● WHAT YOU SHOULD DO: Starting with the line that contains "Optimizing Bootstrap Performance", reproduce each line through the end of the listing below, with no other output.

● INPUT MATERIAL:

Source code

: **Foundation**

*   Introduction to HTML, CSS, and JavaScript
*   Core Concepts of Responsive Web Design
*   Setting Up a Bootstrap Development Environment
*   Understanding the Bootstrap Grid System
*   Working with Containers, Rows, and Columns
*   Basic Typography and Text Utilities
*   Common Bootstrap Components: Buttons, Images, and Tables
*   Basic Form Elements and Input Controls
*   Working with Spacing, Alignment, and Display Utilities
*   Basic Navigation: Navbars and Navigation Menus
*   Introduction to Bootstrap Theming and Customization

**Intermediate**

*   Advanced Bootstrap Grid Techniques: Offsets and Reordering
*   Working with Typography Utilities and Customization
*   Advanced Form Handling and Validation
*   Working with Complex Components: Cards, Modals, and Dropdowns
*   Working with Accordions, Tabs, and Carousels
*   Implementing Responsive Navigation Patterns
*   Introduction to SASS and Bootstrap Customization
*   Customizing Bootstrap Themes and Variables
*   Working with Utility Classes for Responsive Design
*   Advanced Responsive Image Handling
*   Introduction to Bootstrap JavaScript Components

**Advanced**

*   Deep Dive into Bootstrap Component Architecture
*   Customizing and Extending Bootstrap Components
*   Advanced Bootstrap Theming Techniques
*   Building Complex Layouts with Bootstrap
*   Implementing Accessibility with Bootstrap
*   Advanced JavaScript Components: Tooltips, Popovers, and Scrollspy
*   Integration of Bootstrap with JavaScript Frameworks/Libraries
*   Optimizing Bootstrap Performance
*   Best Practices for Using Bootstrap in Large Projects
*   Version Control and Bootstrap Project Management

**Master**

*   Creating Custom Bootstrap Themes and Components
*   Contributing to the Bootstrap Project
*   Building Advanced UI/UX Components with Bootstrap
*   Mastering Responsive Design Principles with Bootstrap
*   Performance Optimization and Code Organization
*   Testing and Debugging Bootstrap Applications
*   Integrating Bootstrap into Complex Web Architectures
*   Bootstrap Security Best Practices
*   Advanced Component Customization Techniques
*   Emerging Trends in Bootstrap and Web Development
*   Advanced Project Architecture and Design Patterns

● RESPONSE BELOW:
*   Optimizing Bootstrap Performance
*   Best Practices for Using Bootstrap in Large Projects
*   Version Control and Bootstrap Project Management

**Master**

*   Creating Custom Bootstrap Themes and Components
*   Contributing to the Bootstrap Project
*   Building Advanced UI/UX Components with Bootstrap
*   Mastering Responsive Design Principles with Bootstrap
*   Performance Optimization and Code Organization
*   Testing and Debugging Bootstrap Applications
*   Integrating Bootstrap into Complex Web Architectures
*   Bootstrap Security Best Practices
*   Advanced Component Customization Techniques
*   Emerging Trends in Bootstrap and Web Development
*   Advanced Project Architecture and Design Patterns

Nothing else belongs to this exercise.